EXERCISE PROMPT =
Given the entries that follow, write out exactly the lines starting at the one containing "#### Обращение к контейнерам" and ending at the one containing "- для доступа к полям словарей", both ends included, and only those.

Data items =

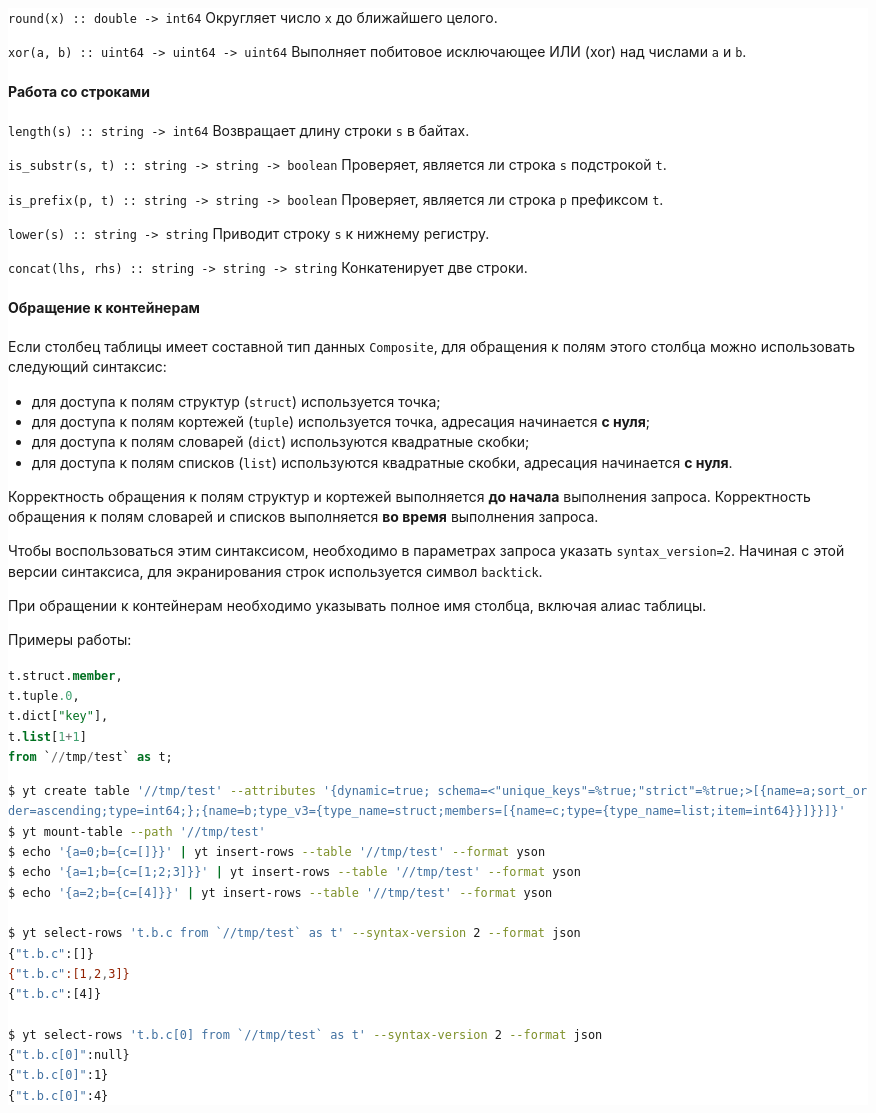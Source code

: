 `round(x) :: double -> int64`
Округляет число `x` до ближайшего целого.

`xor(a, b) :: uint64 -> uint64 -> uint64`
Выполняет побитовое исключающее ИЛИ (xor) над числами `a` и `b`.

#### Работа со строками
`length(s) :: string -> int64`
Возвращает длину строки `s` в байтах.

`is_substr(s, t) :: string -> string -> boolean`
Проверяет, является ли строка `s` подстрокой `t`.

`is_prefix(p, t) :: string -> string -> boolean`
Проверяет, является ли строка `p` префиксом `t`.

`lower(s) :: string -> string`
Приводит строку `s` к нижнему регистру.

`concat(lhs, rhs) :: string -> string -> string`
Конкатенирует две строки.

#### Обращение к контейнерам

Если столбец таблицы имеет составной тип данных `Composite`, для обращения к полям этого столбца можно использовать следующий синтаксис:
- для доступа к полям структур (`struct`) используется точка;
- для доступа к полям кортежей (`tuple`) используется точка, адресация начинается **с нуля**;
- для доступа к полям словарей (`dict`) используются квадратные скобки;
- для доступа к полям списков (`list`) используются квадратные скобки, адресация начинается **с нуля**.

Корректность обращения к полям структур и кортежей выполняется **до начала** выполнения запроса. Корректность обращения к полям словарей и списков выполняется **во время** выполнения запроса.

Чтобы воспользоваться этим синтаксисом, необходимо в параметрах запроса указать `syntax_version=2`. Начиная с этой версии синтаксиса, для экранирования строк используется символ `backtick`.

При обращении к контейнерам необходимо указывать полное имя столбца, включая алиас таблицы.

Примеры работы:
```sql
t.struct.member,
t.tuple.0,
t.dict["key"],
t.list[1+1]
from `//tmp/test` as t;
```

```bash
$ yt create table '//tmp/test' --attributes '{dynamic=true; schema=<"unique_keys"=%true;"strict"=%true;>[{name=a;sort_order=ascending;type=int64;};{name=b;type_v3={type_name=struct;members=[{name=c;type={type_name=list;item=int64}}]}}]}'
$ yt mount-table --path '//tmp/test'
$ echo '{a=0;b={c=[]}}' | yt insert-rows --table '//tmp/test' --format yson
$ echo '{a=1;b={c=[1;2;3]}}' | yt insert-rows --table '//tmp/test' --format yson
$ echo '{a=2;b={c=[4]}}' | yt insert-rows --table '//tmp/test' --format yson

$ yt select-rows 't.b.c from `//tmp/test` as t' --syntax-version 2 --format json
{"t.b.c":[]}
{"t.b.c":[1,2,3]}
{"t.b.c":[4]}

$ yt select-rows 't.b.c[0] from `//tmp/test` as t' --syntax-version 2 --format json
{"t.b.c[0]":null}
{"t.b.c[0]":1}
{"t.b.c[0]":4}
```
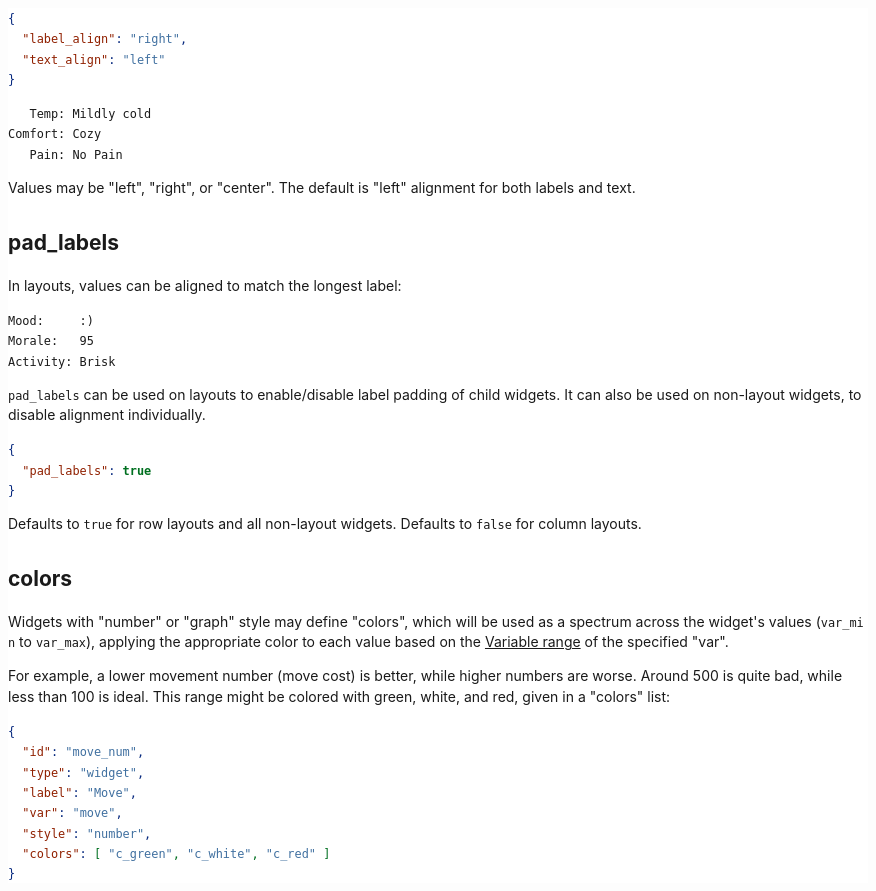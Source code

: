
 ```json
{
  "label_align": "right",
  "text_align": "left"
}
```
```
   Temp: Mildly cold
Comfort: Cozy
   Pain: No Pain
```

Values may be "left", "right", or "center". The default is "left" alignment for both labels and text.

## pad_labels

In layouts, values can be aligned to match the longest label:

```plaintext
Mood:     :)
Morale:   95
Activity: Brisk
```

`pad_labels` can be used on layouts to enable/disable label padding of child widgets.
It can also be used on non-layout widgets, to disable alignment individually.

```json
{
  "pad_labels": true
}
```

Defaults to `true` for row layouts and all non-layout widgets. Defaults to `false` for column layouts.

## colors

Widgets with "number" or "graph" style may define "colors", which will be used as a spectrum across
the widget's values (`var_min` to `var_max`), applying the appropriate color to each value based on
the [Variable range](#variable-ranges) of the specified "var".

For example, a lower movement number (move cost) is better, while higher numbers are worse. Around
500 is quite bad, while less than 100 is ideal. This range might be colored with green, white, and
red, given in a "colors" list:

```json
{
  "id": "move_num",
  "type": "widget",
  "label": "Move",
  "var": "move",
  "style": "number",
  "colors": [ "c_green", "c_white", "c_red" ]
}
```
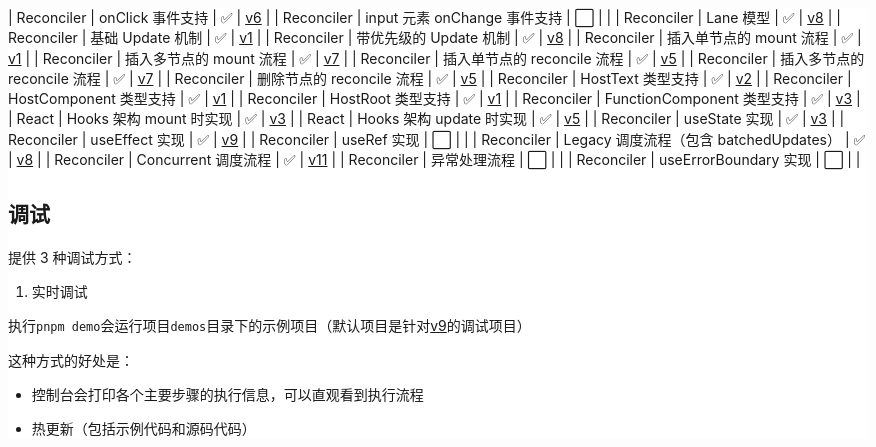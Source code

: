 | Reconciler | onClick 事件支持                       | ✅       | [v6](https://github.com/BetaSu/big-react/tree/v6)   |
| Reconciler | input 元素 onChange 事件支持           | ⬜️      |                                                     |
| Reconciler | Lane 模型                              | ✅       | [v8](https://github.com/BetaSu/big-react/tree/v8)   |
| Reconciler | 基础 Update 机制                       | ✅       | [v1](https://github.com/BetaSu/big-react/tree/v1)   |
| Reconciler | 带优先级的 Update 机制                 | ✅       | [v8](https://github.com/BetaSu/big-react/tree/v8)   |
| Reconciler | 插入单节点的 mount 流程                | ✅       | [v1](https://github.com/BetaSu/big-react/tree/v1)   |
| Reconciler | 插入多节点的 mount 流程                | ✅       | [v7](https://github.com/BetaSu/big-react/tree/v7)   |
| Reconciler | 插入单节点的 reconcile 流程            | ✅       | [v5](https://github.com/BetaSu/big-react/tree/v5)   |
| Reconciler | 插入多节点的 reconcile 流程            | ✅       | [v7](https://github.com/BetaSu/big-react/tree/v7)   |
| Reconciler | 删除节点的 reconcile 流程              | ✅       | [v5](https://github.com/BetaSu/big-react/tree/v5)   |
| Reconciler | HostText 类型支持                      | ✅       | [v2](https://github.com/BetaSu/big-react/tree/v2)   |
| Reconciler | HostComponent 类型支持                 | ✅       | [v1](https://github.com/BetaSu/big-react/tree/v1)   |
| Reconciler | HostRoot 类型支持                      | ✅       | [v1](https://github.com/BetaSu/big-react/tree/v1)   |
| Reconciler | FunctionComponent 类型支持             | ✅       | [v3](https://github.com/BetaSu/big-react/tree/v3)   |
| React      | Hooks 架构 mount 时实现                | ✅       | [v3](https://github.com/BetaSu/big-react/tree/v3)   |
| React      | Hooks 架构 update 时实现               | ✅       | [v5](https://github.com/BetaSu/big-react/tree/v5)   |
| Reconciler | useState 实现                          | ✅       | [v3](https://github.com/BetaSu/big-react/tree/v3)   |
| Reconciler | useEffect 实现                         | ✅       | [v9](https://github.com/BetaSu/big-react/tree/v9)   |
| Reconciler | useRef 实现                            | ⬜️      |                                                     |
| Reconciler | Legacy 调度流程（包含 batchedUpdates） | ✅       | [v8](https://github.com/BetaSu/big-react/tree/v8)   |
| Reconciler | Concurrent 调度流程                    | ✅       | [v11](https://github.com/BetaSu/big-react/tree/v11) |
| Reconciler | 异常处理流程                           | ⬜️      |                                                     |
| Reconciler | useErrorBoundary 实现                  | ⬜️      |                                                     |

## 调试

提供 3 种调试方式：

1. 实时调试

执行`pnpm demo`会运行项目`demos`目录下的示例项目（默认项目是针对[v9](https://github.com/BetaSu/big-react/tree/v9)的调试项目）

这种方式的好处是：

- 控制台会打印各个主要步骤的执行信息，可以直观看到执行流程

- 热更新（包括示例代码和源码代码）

RESULT FOR THIS TASK =
#### Обращение к контейнерам

Если столбец таблицы имеет составной тип данных `Composite`, для обращения к полям этого столбца можно использовать следующий синтаксис:
- для доступа к полям структур (`struct`) используется точка;
- для доступа к полям кортежей (`tuple`) используется точка, адресация начинается **с нуля**;
- для доступа к полям словарей (`dict`) используются квадратные скобки;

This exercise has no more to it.